→ EXERCISE:
Note how many lines in the material have "populate", and give only that figure.

→ THE DATA:

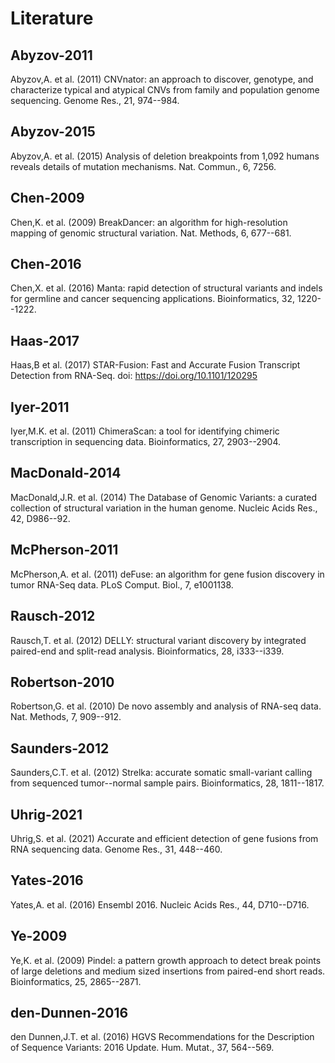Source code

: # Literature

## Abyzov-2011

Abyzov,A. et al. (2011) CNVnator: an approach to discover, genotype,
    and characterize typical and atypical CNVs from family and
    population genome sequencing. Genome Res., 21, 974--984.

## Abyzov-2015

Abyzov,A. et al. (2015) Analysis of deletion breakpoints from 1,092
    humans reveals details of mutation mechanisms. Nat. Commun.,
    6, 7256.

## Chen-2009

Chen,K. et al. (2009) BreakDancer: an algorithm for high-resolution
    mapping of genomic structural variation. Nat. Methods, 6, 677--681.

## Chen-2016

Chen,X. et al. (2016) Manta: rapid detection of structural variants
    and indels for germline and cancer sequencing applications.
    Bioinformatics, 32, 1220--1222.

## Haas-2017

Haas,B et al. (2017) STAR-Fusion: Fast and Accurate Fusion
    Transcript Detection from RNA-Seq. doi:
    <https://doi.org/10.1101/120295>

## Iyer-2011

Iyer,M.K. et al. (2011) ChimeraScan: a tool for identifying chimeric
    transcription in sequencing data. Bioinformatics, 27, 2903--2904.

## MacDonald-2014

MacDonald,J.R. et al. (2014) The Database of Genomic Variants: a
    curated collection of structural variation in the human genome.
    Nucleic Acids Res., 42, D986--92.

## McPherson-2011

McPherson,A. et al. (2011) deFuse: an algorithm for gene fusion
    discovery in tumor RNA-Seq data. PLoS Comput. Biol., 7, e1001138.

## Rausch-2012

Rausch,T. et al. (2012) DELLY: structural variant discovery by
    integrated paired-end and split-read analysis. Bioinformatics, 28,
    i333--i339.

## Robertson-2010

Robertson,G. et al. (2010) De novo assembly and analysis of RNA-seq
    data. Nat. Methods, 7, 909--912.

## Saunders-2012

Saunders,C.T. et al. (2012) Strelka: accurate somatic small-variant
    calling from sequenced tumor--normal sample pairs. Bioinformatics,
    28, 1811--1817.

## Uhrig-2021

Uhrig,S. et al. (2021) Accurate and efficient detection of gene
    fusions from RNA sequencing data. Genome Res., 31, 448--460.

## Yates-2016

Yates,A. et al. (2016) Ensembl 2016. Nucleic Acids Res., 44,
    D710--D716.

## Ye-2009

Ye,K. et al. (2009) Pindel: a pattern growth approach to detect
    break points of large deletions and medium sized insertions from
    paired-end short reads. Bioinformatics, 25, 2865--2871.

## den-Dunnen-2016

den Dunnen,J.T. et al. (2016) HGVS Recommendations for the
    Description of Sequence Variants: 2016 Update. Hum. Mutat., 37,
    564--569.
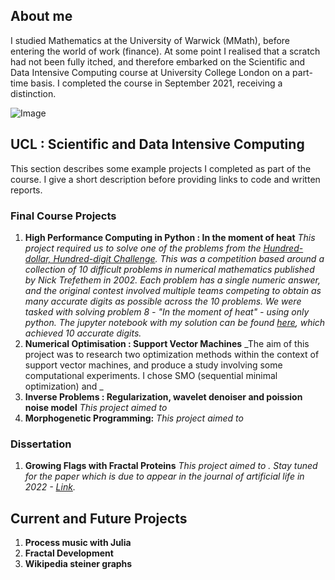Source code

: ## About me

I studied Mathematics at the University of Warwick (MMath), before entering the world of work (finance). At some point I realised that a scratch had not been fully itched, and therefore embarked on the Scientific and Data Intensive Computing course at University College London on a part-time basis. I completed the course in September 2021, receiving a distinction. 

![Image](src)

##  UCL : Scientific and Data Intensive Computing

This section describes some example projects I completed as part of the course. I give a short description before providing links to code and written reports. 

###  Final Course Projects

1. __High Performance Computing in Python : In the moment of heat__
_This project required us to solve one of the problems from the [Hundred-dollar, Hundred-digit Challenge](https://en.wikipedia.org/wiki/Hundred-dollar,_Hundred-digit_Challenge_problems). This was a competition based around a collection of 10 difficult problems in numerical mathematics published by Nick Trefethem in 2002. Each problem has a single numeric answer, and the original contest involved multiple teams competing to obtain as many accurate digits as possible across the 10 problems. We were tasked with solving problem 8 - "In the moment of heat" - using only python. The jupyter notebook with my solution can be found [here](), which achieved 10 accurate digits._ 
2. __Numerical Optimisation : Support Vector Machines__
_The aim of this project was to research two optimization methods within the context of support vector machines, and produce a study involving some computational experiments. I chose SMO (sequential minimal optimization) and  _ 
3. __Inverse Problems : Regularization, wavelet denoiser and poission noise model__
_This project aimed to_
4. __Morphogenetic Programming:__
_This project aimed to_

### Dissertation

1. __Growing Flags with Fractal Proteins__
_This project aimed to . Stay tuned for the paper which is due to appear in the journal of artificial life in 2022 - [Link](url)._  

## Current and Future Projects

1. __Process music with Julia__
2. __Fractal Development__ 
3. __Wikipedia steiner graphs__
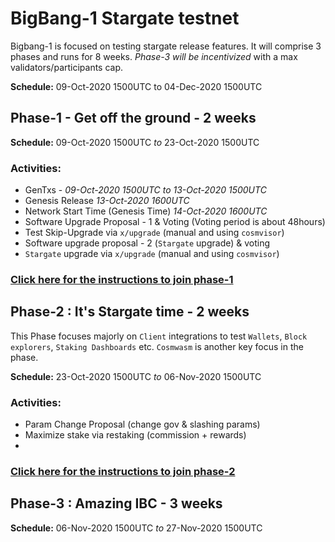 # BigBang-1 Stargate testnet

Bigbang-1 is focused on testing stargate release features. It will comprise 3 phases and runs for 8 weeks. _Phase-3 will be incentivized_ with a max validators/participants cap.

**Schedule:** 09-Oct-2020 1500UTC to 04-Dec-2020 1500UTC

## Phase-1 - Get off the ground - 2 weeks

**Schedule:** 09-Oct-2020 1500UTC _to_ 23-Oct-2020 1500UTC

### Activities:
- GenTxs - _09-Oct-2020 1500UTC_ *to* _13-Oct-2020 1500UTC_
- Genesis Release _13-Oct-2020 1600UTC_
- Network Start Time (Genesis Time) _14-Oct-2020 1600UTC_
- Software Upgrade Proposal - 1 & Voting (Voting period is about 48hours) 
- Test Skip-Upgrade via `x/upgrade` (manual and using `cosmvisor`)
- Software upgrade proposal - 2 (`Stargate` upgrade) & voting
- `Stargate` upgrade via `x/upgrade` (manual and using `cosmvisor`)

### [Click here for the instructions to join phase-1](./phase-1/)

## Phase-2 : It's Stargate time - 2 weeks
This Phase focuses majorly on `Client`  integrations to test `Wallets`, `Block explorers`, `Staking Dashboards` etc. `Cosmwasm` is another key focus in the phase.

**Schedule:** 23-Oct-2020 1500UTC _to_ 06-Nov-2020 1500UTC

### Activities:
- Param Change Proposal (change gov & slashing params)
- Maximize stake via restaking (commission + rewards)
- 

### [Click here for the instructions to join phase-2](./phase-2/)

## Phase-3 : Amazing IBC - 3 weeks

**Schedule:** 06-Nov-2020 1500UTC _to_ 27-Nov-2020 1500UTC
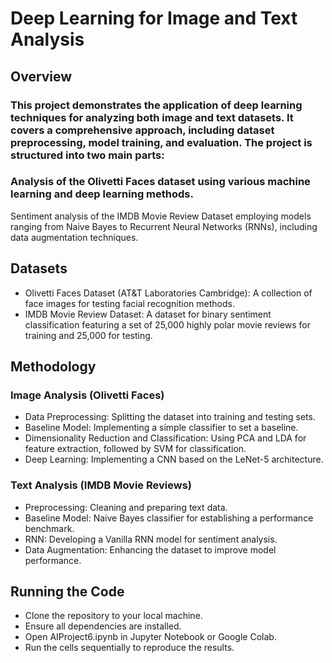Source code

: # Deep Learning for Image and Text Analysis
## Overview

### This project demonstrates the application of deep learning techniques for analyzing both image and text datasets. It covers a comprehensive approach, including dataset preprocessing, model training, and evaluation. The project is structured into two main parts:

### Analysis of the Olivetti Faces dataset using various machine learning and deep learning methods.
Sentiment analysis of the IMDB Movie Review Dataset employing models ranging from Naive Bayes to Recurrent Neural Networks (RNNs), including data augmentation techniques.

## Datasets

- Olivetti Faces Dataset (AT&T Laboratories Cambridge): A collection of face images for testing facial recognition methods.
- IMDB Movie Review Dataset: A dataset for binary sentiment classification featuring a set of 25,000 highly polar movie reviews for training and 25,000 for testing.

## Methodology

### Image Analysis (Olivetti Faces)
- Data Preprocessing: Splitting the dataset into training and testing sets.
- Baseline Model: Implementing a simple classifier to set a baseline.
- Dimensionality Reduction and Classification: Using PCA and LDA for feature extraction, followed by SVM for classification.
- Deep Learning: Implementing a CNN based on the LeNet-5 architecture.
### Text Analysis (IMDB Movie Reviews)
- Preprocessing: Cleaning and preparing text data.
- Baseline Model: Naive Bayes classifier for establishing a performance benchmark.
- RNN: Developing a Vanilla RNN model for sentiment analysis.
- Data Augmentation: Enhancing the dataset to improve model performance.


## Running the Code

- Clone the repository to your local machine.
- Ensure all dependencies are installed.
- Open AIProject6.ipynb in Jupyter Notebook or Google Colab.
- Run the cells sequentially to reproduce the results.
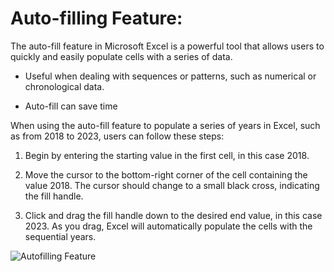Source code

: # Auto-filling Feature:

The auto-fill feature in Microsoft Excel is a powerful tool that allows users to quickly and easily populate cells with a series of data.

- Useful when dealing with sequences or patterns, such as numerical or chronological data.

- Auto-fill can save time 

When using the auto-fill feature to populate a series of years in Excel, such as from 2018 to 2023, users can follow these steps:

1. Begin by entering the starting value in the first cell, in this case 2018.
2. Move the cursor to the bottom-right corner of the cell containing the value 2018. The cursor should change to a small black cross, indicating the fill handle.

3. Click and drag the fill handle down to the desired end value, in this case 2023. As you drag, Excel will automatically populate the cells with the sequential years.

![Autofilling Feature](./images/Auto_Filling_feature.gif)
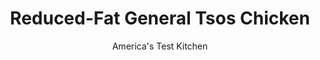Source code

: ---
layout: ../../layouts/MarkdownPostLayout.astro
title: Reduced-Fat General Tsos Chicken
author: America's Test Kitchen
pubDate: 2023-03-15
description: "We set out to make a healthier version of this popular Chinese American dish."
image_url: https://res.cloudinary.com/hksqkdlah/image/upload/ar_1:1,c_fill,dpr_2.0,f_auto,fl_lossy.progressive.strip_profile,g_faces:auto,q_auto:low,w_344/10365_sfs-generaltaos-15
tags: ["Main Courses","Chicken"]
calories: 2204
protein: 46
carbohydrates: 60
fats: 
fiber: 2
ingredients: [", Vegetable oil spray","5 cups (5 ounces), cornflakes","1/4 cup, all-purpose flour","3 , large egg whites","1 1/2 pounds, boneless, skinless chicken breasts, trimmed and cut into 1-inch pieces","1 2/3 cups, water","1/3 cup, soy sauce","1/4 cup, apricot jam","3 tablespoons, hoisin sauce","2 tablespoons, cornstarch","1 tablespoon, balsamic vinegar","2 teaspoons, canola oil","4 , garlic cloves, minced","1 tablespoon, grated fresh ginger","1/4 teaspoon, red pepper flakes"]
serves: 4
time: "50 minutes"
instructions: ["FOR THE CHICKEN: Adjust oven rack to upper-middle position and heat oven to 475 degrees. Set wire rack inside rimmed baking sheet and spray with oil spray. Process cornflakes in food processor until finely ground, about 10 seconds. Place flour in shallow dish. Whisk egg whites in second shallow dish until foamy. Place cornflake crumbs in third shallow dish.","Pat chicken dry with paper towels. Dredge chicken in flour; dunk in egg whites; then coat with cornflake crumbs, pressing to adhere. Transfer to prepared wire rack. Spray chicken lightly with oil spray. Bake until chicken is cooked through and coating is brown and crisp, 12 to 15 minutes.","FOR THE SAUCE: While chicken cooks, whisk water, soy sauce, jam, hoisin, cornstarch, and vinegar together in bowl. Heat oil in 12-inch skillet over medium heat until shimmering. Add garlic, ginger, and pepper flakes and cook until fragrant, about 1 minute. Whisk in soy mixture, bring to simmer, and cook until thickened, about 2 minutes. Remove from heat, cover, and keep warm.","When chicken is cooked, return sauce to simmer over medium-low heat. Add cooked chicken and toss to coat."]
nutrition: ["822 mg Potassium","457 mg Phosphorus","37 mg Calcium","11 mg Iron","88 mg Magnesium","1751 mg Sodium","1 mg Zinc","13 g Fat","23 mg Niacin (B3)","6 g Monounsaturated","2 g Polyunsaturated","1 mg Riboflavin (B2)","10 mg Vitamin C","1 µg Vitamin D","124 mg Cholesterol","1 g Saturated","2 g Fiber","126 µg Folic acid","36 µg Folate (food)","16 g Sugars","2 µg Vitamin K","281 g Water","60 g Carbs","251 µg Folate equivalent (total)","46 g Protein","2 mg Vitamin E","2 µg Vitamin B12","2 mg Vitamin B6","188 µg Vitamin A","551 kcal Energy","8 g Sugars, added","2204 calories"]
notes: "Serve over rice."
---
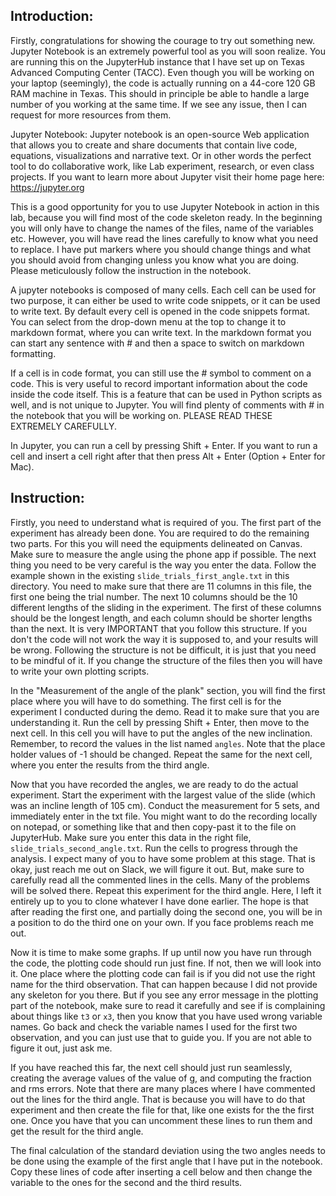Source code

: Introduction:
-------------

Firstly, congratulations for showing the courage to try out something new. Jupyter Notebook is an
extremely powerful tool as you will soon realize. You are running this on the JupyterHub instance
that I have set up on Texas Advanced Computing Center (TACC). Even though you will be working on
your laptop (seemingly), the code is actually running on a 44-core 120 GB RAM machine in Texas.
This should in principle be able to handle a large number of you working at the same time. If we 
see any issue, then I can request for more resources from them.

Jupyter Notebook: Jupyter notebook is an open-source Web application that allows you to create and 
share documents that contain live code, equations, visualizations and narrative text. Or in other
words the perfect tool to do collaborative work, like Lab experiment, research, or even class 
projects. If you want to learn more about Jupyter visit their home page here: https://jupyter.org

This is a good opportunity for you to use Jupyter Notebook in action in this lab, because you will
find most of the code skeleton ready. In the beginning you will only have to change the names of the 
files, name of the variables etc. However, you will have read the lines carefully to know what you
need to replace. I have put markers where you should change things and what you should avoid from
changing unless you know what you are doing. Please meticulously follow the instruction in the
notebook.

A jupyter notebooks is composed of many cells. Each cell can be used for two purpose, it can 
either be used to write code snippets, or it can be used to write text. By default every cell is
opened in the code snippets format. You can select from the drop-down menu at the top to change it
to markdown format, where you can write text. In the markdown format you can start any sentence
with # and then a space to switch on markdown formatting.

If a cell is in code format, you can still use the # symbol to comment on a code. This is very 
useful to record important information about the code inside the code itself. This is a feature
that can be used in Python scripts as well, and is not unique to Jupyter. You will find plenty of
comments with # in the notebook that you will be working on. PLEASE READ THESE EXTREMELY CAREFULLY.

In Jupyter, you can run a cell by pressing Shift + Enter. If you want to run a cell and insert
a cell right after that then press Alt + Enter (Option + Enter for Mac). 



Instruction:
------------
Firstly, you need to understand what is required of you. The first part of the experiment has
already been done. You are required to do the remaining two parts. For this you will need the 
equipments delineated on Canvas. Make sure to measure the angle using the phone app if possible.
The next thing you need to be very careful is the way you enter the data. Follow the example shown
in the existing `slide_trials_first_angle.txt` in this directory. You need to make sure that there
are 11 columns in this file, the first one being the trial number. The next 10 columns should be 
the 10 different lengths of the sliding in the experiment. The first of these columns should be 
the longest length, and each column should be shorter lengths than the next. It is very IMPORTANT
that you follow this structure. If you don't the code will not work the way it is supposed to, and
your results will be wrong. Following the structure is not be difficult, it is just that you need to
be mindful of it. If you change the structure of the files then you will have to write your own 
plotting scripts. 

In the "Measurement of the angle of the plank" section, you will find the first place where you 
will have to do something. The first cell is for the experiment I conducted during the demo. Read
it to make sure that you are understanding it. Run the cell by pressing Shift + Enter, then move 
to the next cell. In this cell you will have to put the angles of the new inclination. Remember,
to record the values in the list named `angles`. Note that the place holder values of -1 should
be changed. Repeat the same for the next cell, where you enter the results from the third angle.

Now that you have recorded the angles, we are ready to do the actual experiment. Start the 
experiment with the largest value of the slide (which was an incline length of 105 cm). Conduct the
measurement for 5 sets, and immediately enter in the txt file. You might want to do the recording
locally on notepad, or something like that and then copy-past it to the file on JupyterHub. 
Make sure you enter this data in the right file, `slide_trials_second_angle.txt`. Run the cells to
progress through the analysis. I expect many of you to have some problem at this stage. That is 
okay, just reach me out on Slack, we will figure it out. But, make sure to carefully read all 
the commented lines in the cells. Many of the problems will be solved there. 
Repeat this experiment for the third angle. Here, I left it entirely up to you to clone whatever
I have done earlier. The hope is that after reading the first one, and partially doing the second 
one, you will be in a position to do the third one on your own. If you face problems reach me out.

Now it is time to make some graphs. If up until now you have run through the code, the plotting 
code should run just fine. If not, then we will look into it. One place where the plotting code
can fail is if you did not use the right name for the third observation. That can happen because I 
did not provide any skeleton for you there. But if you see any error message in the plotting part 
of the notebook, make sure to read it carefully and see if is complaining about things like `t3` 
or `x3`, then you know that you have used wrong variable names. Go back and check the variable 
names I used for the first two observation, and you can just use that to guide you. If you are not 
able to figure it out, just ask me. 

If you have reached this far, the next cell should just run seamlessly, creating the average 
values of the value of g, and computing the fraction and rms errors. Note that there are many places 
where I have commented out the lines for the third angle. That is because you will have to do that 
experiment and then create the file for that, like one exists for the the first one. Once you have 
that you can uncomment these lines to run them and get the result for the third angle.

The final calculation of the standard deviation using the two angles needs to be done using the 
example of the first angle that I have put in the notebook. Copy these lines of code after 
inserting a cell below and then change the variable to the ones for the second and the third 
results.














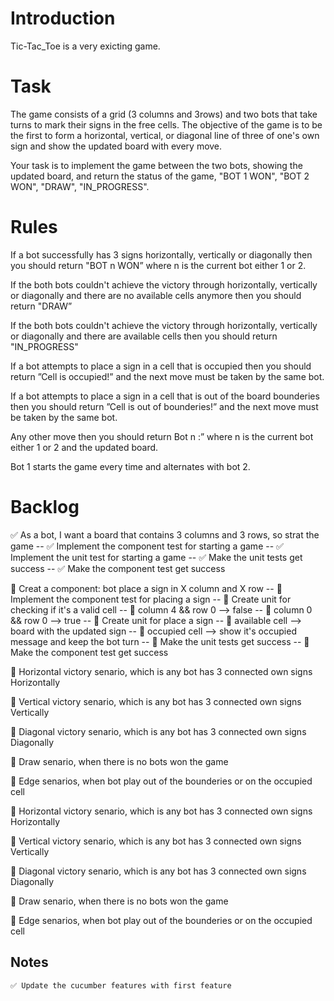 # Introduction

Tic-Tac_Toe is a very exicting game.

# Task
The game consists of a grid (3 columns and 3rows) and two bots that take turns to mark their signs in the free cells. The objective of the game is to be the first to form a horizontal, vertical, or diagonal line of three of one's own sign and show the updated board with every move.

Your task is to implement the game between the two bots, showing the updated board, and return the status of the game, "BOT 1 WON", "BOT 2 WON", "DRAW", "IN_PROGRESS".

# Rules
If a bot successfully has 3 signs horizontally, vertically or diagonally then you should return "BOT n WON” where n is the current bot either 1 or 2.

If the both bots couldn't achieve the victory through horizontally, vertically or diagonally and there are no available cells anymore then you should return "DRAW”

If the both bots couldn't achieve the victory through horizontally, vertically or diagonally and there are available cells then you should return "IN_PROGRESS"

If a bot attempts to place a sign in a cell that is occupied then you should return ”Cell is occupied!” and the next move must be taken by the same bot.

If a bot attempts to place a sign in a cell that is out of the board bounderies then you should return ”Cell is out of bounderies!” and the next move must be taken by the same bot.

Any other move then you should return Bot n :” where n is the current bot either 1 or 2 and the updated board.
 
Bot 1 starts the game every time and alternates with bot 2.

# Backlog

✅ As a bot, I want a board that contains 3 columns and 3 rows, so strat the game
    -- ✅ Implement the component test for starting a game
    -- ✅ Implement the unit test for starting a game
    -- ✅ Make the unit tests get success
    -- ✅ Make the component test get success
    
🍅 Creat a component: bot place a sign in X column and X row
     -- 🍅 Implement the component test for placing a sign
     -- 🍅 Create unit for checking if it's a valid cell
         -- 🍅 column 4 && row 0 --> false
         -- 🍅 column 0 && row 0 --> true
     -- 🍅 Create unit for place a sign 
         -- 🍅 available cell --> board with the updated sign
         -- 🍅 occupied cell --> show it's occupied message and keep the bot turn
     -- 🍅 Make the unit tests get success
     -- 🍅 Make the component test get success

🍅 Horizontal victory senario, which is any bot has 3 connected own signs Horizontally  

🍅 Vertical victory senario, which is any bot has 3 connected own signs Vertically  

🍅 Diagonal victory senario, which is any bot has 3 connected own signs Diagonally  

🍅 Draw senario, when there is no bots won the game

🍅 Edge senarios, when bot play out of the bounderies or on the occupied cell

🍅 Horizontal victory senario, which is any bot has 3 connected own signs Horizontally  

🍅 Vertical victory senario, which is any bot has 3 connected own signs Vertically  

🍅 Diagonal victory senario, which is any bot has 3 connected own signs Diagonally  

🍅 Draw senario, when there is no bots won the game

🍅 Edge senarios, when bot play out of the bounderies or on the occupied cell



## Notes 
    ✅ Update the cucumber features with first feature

→ RESULT OF THIS TASK:
3